* [Data records]:
------------------------------------------------------------
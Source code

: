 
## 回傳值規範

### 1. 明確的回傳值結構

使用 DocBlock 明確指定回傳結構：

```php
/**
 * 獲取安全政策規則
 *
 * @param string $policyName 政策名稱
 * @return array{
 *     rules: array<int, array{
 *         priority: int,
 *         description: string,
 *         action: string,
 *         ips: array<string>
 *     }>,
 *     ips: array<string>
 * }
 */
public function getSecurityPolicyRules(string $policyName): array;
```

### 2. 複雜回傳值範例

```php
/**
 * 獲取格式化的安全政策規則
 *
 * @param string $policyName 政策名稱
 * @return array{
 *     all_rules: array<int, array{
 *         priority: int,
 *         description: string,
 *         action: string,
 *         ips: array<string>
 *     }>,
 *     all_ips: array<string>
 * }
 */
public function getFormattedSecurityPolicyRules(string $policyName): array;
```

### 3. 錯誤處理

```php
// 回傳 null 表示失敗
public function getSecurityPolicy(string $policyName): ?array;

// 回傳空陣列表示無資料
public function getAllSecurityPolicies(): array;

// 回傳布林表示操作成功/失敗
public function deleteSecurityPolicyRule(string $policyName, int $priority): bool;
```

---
------------------------------------------------------------
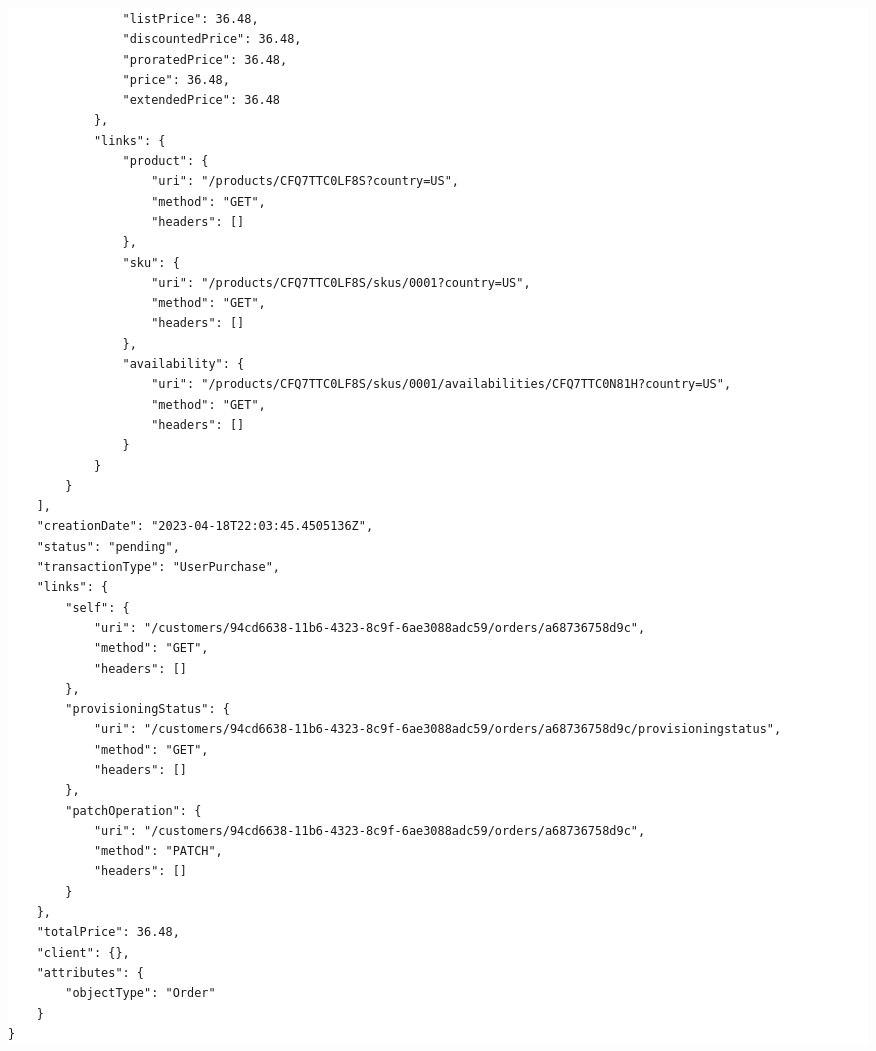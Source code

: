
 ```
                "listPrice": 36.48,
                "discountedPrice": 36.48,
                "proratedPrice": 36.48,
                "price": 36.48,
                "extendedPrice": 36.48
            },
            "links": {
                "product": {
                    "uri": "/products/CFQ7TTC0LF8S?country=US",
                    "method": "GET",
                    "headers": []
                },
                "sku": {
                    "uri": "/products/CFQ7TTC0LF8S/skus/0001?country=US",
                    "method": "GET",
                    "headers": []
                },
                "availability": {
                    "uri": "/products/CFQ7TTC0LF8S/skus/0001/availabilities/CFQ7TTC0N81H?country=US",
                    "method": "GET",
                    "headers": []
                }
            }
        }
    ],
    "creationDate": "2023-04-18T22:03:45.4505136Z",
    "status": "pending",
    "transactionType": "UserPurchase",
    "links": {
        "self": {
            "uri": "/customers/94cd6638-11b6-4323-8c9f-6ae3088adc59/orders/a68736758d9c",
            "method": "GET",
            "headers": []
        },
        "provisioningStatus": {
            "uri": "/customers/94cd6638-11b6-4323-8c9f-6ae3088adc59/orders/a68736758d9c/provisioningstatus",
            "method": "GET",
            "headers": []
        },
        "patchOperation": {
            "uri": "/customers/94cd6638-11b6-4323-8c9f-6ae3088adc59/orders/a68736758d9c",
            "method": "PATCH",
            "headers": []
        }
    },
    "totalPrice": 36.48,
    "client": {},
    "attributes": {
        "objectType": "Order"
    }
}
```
------------------------------------------------------------
* [Work order]: Only the lines that contain the string "policyName" should be copied from the entries above.

* [Result of this task]:
 * @param string $policyName 政策名稱
public function getSecurityPolicyRules(string $policyName): array;
 * @param string $policyName 政策名稱
public function getFormattedSecurityPolicyRules(string $policyName): array;
public function getSecurityPolicy(string $policyName): ?array;
public function deleteSecurityPolicyRule(string $policyName, int $priority): bool;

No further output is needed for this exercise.